Source data:
↓↓↓

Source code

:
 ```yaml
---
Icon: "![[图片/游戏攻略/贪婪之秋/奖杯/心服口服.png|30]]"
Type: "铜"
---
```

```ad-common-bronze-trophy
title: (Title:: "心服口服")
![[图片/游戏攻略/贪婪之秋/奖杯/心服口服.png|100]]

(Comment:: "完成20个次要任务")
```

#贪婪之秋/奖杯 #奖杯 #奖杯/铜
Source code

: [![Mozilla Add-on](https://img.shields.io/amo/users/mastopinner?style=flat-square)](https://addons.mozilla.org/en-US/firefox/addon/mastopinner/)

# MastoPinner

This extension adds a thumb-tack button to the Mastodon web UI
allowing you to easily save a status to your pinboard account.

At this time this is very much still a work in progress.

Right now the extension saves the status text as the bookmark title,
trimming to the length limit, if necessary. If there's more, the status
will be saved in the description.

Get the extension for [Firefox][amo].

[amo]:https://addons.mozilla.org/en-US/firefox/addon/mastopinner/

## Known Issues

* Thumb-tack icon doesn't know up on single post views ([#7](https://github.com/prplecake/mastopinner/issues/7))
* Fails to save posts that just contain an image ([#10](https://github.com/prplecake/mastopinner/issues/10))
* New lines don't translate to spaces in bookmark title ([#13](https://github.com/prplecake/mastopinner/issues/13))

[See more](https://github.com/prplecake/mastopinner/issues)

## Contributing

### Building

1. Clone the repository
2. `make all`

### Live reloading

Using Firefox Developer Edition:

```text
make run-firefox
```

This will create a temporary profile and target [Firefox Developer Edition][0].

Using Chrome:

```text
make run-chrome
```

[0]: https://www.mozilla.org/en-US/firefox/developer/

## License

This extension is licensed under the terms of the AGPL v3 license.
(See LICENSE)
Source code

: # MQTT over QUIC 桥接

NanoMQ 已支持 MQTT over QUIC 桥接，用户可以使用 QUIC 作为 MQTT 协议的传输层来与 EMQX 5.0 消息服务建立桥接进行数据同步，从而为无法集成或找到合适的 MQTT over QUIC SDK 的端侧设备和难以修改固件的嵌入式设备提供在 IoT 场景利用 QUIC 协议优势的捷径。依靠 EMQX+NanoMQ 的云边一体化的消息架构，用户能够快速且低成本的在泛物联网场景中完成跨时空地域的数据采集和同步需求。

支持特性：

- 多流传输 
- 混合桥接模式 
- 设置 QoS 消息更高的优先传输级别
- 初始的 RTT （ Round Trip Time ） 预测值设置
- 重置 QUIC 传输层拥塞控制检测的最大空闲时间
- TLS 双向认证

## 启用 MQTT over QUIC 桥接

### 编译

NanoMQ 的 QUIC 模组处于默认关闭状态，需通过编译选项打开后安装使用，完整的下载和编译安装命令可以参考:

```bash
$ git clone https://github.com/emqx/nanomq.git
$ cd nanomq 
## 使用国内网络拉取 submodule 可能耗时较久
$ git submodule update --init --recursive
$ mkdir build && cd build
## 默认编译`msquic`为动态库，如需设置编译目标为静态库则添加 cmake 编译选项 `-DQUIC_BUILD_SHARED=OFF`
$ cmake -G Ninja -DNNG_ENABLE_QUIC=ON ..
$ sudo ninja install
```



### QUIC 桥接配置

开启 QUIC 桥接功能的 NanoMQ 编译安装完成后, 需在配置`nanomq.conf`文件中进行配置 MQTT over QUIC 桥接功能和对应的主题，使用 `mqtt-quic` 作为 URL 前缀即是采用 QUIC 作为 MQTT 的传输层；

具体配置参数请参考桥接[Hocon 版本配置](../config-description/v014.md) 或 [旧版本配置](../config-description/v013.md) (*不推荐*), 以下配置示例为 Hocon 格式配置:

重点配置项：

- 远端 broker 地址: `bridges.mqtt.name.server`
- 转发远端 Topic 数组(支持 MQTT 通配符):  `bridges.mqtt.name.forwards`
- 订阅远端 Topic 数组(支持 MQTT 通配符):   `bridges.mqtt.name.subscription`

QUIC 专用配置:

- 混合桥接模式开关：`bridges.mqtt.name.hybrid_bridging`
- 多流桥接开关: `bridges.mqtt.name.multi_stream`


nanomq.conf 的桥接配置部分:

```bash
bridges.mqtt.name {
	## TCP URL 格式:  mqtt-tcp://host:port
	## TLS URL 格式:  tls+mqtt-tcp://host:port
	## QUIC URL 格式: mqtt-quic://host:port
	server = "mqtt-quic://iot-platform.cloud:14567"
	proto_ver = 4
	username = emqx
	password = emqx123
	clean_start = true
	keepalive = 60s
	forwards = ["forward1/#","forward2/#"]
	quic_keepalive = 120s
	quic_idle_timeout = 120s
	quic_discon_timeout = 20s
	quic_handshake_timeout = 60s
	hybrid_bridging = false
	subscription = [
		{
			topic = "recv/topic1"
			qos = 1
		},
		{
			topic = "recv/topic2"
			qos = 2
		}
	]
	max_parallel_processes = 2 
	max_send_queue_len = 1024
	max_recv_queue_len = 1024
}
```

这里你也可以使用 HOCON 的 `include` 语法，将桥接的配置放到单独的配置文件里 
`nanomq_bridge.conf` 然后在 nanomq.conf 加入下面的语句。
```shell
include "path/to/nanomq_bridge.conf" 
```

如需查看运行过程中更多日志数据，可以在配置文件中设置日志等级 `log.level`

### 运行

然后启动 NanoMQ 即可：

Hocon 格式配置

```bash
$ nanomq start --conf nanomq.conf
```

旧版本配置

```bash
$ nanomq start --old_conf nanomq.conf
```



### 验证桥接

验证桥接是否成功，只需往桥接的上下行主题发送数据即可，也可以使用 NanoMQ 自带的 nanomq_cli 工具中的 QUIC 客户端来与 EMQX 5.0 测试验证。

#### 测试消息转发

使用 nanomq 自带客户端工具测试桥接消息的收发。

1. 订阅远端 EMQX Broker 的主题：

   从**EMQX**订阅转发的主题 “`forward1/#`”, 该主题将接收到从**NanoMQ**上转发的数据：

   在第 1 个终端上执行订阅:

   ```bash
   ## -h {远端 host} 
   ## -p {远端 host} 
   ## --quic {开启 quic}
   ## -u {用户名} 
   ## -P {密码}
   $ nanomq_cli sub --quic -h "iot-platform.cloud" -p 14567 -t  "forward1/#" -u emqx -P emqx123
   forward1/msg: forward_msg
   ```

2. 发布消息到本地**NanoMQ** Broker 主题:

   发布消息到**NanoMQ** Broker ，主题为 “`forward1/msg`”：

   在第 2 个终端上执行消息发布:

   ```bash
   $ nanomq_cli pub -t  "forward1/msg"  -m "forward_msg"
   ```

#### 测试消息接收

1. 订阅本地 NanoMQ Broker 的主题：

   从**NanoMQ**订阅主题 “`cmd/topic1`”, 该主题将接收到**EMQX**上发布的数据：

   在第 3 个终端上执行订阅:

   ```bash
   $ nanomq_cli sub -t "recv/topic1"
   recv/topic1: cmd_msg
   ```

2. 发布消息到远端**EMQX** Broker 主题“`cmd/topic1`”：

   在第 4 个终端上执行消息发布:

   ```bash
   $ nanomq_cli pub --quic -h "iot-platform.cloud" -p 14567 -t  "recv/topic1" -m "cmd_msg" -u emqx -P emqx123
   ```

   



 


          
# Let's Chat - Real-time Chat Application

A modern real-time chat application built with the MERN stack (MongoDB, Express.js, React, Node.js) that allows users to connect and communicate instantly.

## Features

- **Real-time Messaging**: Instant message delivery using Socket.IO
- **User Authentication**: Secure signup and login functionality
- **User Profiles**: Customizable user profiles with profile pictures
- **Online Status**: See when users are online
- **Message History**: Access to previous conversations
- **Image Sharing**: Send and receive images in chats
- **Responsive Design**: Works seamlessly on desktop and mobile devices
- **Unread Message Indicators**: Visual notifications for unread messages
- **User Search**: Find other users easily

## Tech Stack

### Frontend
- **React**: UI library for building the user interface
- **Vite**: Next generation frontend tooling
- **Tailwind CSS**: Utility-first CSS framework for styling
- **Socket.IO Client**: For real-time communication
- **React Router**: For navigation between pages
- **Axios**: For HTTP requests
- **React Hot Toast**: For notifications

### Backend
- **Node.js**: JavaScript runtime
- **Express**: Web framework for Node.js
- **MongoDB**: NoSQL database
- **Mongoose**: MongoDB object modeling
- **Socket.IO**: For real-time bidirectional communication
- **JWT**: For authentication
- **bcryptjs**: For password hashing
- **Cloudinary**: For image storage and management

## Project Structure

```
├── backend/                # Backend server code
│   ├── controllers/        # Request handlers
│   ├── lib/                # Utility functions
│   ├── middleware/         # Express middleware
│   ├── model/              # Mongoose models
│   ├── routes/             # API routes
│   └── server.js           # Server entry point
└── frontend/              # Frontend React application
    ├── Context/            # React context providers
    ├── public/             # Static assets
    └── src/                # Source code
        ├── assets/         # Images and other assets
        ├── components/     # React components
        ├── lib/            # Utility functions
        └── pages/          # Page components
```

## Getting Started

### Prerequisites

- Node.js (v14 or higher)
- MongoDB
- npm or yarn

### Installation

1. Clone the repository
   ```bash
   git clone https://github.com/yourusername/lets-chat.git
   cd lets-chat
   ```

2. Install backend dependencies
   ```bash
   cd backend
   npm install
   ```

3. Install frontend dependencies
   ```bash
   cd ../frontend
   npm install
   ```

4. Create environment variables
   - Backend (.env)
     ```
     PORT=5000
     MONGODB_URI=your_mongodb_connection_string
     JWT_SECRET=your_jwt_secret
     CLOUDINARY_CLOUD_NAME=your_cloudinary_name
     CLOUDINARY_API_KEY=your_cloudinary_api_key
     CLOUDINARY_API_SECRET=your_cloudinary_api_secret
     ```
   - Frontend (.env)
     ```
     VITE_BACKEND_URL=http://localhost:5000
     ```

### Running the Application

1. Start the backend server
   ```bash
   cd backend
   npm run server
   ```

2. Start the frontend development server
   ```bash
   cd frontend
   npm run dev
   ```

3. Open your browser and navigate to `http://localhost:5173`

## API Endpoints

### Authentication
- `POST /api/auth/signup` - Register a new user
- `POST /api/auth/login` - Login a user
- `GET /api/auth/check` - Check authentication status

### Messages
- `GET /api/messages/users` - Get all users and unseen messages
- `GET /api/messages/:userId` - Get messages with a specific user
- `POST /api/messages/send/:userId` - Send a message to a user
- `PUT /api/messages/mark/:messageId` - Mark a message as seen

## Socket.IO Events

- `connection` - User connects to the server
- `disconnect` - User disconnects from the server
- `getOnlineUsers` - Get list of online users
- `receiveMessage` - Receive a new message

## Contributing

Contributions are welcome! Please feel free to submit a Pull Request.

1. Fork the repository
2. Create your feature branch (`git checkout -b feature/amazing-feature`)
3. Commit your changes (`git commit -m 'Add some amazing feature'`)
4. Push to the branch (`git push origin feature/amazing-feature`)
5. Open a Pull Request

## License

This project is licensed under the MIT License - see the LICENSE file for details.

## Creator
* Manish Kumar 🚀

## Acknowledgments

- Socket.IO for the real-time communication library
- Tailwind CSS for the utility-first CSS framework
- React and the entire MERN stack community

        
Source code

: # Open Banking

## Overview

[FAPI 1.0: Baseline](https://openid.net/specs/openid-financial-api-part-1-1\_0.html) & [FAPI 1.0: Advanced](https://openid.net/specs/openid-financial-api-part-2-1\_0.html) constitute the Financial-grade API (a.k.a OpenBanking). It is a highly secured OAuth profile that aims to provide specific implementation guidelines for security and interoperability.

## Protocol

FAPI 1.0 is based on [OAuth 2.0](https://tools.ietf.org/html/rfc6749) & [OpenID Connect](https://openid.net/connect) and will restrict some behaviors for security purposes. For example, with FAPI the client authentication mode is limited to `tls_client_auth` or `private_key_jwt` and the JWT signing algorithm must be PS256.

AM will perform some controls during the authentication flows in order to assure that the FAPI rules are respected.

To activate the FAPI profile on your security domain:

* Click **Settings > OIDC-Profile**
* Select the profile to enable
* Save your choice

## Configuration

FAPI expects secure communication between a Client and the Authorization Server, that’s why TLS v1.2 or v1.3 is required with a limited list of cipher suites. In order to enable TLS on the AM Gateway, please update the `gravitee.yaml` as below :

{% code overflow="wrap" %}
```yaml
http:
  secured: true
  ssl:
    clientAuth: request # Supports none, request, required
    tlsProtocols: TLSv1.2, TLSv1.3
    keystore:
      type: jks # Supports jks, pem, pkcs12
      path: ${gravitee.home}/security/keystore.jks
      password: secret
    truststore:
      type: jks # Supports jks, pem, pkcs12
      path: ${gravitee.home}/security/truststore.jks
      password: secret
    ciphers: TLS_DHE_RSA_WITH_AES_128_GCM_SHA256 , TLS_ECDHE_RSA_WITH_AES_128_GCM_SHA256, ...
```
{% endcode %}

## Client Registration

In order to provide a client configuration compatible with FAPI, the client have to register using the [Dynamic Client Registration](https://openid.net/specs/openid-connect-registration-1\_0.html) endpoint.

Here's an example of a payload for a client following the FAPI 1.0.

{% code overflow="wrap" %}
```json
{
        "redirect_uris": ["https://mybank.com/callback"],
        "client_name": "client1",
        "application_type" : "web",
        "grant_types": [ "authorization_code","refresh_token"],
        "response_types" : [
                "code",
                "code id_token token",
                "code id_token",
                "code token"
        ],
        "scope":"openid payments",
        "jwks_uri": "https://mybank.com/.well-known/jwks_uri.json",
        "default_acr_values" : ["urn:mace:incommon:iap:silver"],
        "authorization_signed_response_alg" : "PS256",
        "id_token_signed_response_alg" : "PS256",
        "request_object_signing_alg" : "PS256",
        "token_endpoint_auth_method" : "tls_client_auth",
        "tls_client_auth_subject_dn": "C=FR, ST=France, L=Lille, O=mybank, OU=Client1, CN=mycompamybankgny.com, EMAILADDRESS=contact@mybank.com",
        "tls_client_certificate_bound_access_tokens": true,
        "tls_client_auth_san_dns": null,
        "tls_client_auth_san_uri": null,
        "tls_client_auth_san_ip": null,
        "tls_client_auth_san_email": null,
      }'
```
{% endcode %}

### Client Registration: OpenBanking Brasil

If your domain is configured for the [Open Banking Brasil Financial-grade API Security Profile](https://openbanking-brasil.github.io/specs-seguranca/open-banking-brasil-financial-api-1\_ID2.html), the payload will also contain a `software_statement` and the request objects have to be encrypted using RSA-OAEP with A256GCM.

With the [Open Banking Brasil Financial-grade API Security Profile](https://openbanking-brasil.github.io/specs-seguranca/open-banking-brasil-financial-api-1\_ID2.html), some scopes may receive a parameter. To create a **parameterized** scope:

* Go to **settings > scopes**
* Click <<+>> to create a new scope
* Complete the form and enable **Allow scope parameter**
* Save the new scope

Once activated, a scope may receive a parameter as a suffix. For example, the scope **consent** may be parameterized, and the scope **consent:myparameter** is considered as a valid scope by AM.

↑↑↑

_DIRECTIONS FOR THIS TASK:_ Please return every line of the records above that contains the word "description".

_YOUR RESPONSE:_
will be saved in the description.
具体配置参数请参考桥接[Hocon 版本配置](../config-description/v014.md) 或 [旧版本配置](../config-description/v013.md) (*不推荐*), 以下配置示例为 Hocon 格式配置:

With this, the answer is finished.